(Data for analysis begins)
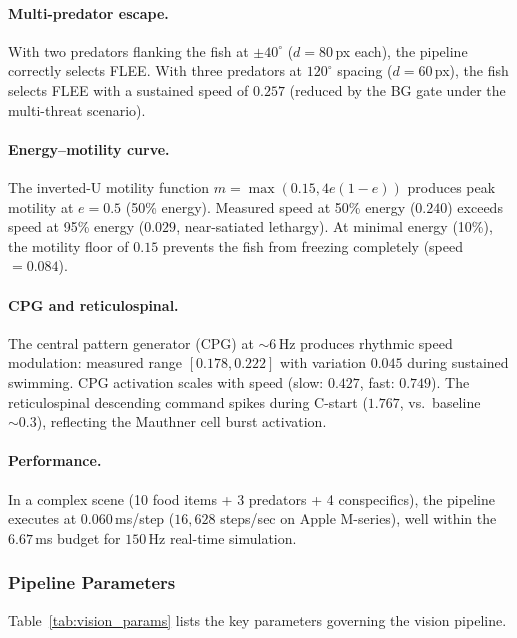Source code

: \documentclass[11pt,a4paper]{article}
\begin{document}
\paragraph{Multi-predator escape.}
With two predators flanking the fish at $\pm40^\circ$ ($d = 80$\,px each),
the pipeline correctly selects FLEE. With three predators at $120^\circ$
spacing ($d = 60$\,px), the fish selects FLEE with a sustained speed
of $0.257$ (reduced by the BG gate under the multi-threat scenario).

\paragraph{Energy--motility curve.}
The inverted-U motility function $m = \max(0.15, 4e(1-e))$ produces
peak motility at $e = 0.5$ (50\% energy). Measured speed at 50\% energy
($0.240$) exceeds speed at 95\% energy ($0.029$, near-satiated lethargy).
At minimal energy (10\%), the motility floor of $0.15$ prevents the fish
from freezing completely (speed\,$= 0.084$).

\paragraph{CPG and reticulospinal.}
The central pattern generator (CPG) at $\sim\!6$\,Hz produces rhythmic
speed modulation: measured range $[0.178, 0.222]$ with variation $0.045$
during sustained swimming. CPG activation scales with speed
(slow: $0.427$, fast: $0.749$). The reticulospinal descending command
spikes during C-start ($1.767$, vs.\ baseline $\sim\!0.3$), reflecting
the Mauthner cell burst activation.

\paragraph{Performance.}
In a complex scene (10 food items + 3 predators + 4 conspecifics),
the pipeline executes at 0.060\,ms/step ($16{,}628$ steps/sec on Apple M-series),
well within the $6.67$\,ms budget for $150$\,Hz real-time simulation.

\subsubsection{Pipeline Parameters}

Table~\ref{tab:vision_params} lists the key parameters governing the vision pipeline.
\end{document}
(Data for analysis ends)
§ The problem
Give the number of lines in the data that contain the string "selects", and nothing else.

§ Your response
2